El régimen de Inocencia Fiscal impulsado por el Poder Ejecutivo chocó contra un paredón de rechazo en la Cámara de Diputados. La sombra del exjefe de Gabinete, Manuel Adorni —eyectado de su cargo tras acogerse al esquema simplificado de Ganancias en medio de investigaciones por presunto enriquecimiento ilícito—, se convirtió en el principal obstáculo para que el bloque oficialista de La Libertad Avanza logre avanzar con el proyecto.
Pese a las resistencias de la oposición, la bancada oficialista insiste en convocar a un plenario de las comisiones de Presupuesto y Hacienda y de Legislación Penal para este miércoles a las 11 en el anexo C, con el objetivo de forzar un dictamen de mayoría.
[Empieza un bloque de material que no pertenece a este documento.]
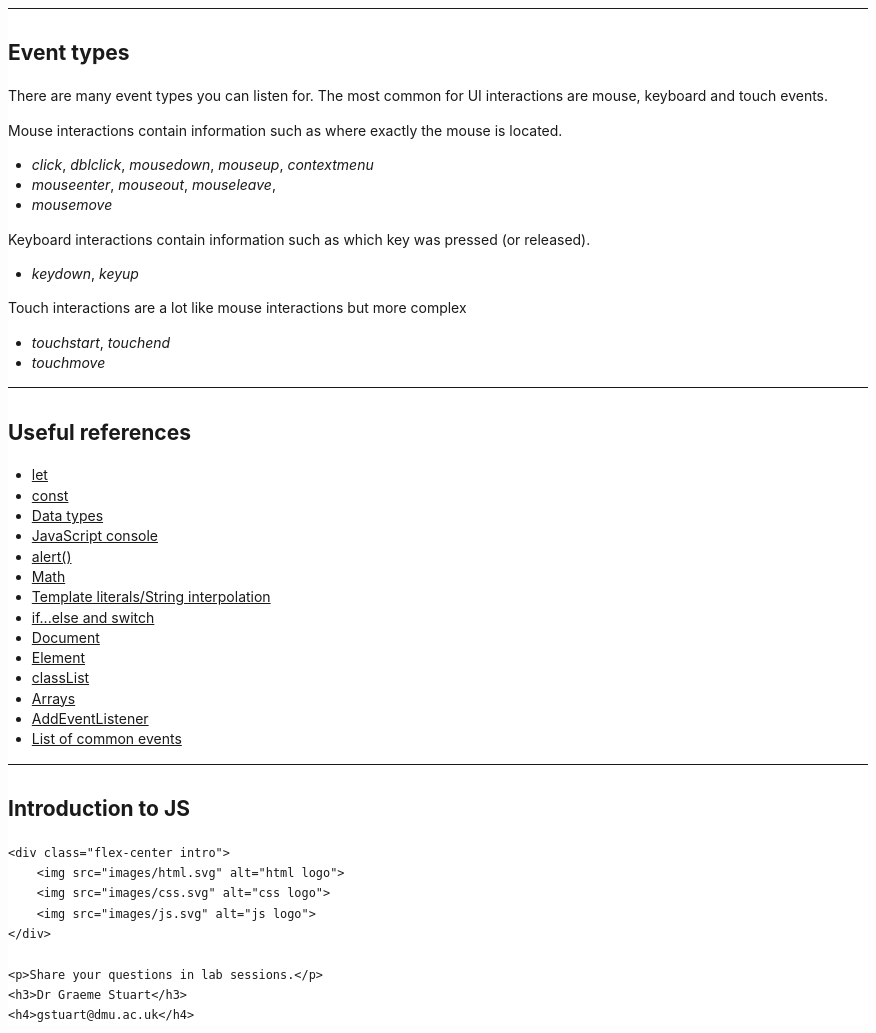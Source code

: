-----

## Event types

There are many event types you can listen for.
The most common for UI interactions are mouse, keyboard and touch events.

Mouse interactions contain information such as where exactly the mouse is located.

- *click*, *dblclick*, *mousedown*, *mouseup*, *contextmenu*
- *mouseenter*, *mouseout*, *mouseleave*, 
- *mousemove* 

Keyboard interactions contain information such as which key was pressed (or released).
- *keydown*, *keyup*

Touch interactions are a lot like mouse interactions but more complex

- *touchstart*, *touchend*
- *touchmove*

-----

## Useful references

<div class="flex-list"></div>

- [let](https://developer.mozilla.org/en-US/docs/Web/JavaScript/Reference/Statements/let)
- [const](https://developer.mozilla.org/en-US/docs/Web/JavaScript/Reference/Statements/const)
- [Data types](https://developer.mozilla.org/en-US/docs/Web/JavaScript/Data_structures)
- [JavaScript console](https://developer.mozilla.org/en-US/docs/Web/API/console)
- [alert()](https://developer.mozilla.org/en-US/docs/Web/API/Window/alert)
- [Math](https://developer.mozilla.org/en-US/docs/Web/JavaScript/Reference/Global_Objects/Math)
- [Template literals/String interpolation](https://developer.mozilla.org/en-US/docs/Web/JavaScript/Reference/Template_literals)
- [if...else and switch](https://developer.mozilla.org/en-US/docs/Learn/JavaScript/Building_blocks/conditionals)
- [Document](https://developer.mozilla.org/en-US/docs/Web/API/Document)
- [Element](https://developer.mozilla.org/en-US/docs/Web/API/Element)
- [classList](https://developer.mozilla.org/en-US/docs/Web/API/Element/classList)
- [Arrays](https://developer.mozilla.org/en-US/docs/Web/JavaScript/Reference/Global_Objects/Array)
- [AddEventListener](https://developer.mozilla.org/en-US/docs/Web/API/EventTarget/addEventListener)
- [List of common events](https://developer.mozilla.org/en-US/docs/Web/Events)

-----


<div class="center hero">
	<h2>Introduction to JS</h2>

	<div class="flex-center intro">
		<img src="images/html.svg" alt="html logo">
		<img src="images/css.svg" alt="css logo">
		<img src="images/js.svg" alt="js logo">
	</div>

	<p>Share your questions in lab sessions.</p>
	<h3>Dr Graeme Stuart</h3>
	<h4>gstuart@dmu.ac.uk</h4>
</div>

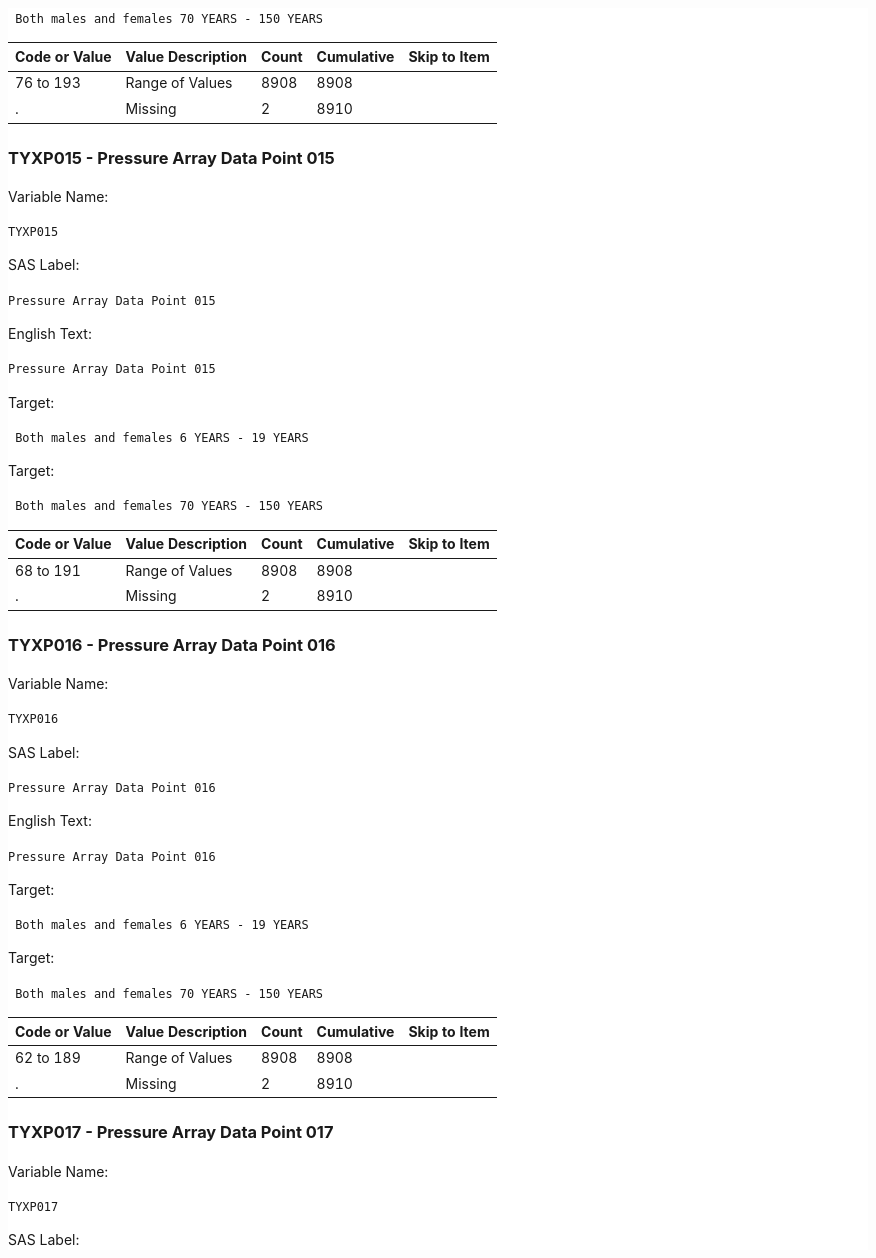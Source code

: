      Both males and females 70 YEARS - 150 YEARS
Code or Value | Value Description | Count | Cumulative | Skip to Item  
---|---|---|---|---  
76 to 193 | Range of Values | 8908 | 8908 |   
. | Missing | 2 | 8910 |   
  
### TYXP015 - Pressure Array Data Point 015

Variable Name:

    TYXP015
SAS Label:

    Pressure Array Data Point 015
English Text:

    Pressure Array Data Point 015
Target:

     Both males and females 6 YEARS - 19 YEARS
Target:

     Both males and females 70 YEARS - 150 YEARS
Code or Value | Value Description | Count | Cumulative | Skip to Item  
---|---|---|---|---  
68 to 191 | Range of Values | 8908 | 8908 |   
. | Missing | 2 | 8910 |   
  
### TYXP016 - Pressure Array Data Point 016

Variable Name:

    TYXP016
SAS Label:

    Pressure Array Data Point 016
English Text:

    Pressure Array Data Point 016
Target:

     Both males and females 6 YEARS - 19 YEARS
Target:

     Both males and females 70 YEARS - 150 YEARS
Code or Value | Value Description | Count | Cumulative | Skip to Item  
---|---|---|---|---  
62 to 189 | Range of Values | 8908 | 8908 |   
. | Missing | 2 | 8910 |   
  
### TYXP017 - Pressure Array Data Point 017

Variable Name:

    TYXP017
SAS Label:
De destrabarse el texto, la intención de la Presidencia del cuerpo es llevar la norma al recinto el 19 o el 26 de agosto, en un combo legislativo junto a la reforma de la Carta Orgánica del Banco Central.
Un Blanqueo encubierto para beneficiar a Funcionarios
Durante el último plenario informativo, las explicaciones de la subsecretaria de Ingresos Públicos, Claudia Balestrini, el director del Banco Central, Martín Vauthier, y el director Nacional de Impuestos, Juan José Imirizaldu, lejos de despejar dudas, encendieron las alarmas de la oposición.
Las críticas apuntaron directo al corazón del proyecto:
– Favores a la casta propia: La norma no excluye explícitamente a funcionarios públicos, permitiéndoles ingresar al régimen simplificado. El precedente de Adorni expuso que el esquema puede utilizarse como una maniobra de cobertura patrimonial.
– Blanqueo permanente: La oposición denunció que la iniciativa no hace más que incentivar la evasión tributaria, perdonando el incumplimiento fiscal y consagrando un régimen de impunidad bajo el eufemismo de «simplificación».
– Fuga de dólares del sistema: Desde el oficialismo admitieron que el objetivo de fondo es captar unos 170.000 millones de dólares fuera del circuito formal. Sin embargo, el planteo oculta que la flexibilización de los controles abre la puerta a la falta de transparencia sin ofrecer verdaderas garantías contra el lavado de dinero.
Excusas oficiales ante un texto polémico
Frente al aluvión de cuestionamientos, la subsecretaria Balestrini intentó relativizar el alcance de la medida al afirmar que no se trata de un nuevo blanqueo, sino de una declaración jurada simplificada. Además, argumentó que los funcionarios deberán seguir presentando sus declaraciones patrimoniales ante la Oficina Anticorrupción y que se mantendrán vigentes las leyes antilavado y antievasión.
Por su parte, Vauthier dimensionó que la masa de dólares «bajo el colchón» equivale a entre cuatro y cinco veces los depósitos privados en moneda extranjera. No obstante, el intento del Gobierno por justificar la norma bajo la premisa de «formalizar ahorros sin penalidades» tropieza con la falta de ética política que supone blindar a exfuncionarios cuestionados por la Justicia.
La negociación parlamentaria sigue trabada y el oficialismo enfrenta semanas decisivas para evitar un revés legislativo en la Cámara Baja.